Since the success of puff pastry lies in its crisp-yet-tender texture, take care not to let it get soggy. Anytime you add filling, slash the tops of the sealed pastries to make vents for excess moisture to escape. The dough has so much butter that greasing the sheets feels superfluous, but baking the pastries on a sheet of parchment goes a long way to promote even browning and to keep any rogue fillings from sticking to the sheets.

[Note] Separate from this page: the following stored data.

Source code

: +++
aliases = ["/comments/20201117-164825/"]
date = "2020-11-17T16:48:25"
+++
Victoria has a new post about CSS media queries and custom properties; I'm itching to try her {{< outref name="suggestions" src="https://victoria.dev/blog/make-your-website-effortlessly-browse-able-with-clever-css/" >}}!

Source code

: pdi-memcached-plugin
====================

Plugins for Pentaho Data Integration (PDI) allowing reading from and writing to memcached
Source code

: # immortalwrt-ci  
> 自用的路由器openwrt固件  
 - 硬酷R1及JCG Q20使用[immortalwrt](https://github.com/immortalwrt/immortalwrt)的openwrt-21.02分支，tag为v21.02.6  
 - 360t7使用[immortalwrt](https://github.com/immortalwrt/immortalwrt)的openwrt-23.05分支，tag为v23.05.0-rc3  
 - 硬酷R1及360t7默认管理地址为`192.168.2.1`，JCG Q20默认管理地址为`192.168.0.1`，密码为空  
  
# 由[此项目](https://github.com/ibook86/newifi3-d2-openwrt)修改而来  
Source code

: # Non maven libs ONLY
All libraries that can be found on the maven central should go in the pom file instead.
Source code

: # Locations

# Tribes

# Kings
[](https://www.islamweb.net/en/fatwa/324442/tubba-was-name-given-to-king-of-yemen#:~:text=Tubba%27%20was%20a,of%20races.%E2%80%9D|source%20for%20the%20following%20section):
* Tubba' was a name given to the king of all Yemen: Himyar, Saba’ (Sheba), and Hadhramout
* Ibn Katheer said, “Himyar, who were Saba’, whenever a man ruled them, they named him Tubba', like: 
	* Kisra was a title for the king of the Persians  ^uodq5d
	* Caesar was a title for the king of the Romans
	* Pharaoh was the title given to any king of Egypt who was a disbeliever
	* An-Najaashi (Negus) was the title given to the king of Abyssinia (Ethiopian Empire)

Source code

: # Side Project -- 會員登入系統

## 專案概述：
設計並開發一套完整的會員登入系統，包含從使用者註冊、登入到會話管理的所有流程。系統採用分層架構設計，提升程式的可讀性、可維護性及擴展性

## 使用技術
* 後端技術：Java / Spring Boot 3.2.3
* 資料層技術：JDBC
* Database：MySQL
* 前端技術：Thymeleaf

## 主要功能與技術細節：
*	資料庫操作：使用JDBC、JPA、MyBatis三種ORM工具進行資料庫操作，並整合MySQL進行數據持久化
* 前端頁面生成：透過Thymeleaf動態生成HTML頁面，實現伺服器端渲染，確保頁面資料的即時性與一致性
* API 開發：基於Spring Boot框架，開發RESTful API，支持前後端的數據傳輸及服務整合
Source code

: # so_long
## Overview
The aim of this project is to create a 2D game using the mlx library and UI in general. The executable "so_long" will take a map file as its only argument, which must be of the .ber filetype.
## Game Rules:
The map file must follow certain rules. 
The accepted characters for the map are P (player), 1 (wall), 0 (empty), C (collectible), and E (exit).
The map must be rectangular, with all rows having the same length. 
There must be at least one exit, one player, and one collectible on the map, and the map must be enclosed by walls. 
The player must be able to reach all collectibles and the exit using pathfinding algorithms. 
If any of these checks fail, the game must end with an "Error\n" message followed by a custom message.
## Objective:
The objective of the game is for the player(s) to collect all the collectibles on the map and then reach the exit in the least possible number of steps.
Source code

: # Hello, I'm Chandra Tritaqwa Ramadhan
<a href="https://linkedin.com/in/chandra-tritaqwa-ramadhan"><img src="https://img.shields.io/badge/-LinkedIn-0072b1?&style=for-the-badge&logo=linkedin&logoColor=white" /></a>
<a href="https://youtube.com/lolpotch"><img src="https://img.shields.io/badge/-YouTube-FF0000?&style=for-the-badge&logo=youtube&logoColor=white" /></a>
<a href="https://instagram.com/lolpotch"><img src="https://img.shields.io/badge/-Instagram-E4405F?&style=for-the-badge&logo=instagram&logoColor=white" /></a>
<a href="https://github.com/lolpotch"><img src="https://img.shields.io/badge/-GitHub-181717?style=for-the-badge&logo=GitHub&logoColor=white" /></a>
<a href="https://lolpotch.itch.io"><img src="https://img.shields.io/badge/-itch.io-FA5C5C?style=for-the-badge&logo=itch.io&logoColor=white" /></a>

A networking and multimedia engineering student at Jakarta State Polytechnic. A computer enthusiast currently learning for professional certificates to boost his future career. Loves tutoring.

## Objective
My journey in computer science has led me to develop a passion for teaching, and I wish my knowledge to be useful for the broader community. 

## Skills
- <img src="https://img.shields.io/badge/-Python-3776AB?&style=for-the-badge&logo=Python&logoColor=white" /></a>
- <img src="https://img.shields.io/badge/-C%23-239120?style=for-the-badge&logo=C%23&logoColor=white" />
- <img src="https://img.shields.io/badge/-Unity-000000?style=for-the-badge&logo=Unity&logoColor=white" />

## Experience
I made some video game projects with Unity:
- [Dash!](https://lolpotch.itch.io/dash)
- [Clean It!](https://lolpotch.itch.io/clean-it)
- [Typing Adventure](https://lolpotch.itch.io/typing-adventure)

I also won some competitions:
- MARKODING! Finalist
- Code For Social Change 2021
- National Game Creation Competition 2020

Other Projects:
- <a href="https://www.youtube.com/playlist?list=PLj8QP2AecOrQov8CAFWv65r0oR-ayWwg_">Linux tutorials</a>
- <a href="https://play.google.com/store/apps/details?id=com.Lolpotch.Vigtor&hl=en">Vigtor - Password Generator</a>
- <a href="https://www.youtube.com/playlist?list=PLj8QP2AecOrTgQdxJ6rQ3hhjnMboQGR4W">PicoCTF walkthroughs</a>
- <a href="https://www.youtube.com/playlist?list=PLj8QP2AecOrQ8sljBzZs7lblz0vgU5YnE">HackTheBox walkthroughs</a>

A Timeline for Laminated Doughs
The process of making any laminated dough alternates between active work and resting time. Luckily, you don’t need to do it all in one go—at many points along the way you can break up the work, coming back days or even weeks later to finish up. Be sure to maintain the correct temperature during all prep, and above all, don’t rush. If the dough gets too firm in the fridge, let it sit at room temperature until it’s malleable. As always, if you’ll be freezing anything, wrap it tightly and in multiple layers to avoid freezer burn, then thaw in the fridge before proceeding.